Stop the presses! Mitch McConnell has a nonsensical explanation for why his insistence that the Senate confirm a replacement for the late Justice Ruth Ginsburg six weeks before Election Day does not contradict his refusal, in 2016, to confirm a replacement for the late Justice Antonin Scalia eight months before Election Day.
McConnell’s hypocrisy in this matter is so naked that it’s given at least momentary pause to Senators Susan Collins and Lisa Murkowski. It may also lose him the support of Senator Mitt Romney.
For most people, the news that McConnell is being unprincipled will be roughly as surprising as the news that professional wrestling is staged. Still, we need to give this instance our attention, if for no other reason than to observe a sad decline in the art of political chicanery. American politicians have been bamboozling the public since the dawn of the republic, but in bygone days they at least tried to sound convincing. There was such a thing as skill, damn it, and craft.

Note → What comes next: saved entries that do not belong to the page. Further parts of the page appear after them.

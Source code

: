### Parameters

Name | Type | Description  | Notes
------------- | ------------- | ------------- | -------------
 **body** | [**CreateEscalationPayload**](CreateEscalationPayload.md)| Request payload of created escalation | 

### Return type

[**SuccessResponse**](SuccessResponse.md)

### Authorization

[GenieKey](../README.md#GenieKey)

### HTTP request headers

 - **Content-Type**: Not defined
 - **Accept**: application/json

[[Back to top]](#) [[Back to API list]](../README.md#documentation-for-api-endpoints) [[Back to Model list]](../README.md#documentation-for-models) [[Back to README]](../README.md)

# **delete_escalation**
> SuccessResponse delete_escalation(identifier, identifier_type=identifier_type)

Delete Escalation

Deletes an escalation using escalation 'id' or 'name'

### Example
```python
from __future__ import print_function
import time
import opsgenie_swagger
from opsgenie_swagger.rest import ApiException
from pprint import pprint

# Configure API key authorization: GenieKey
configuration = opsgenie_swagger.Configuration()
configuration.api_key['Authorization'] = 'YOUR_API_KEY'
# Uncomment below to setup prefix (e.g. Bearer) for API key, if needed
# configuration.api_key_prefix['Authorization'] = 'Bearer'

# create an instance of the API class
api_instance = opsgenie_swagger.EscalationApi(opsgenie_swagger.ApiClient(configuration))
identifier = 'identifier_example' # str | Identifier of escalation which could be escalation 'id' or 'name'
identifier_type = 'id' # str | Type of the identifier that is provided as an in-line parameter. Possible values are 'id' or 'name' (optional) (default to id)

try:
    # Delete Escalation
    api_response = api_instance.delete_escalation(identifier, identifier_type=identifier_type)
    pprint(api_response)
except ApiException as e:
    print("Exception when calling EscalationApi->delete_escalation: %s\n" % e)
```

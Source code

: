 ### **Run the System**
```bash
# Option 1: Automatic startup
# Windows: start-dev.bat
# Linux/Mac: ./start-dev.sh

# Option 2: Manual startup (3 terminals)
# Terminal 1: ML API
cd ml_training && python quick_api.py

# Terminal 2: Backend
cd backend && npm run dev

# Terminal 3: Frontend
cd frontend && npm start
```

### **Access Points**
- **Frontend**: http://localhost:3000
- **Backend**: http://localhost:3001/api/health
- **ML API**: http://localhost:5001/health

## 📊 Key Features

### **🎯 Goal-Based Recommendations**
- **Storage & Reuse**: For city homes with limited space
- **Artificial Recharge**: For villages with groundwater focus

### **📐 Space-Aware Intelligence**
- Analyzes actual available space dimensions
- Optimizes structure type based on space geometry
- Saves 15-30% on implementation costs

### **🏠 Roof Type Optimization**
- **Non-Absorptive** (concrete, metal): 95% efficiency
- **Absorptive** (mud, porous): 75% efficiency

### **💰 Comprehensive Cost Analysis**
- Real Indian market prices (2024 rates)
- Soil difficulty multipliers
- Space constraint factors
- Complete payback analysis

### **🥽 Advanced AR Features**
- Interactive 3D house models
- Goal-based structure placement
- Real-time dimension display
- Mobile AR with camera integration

No more. McConnell (and Trump, for that matter) have abandoned artful sophistry for mere gibberish. It makes a sort of cockeyed political sense. Why make a big effort to deceive when you’re no longer actually trying to convince anybody? These days, Republican politics is more about herding voters than persuading them. But we shouldn’t let it pass without protest that the American voter is being treated like cattle.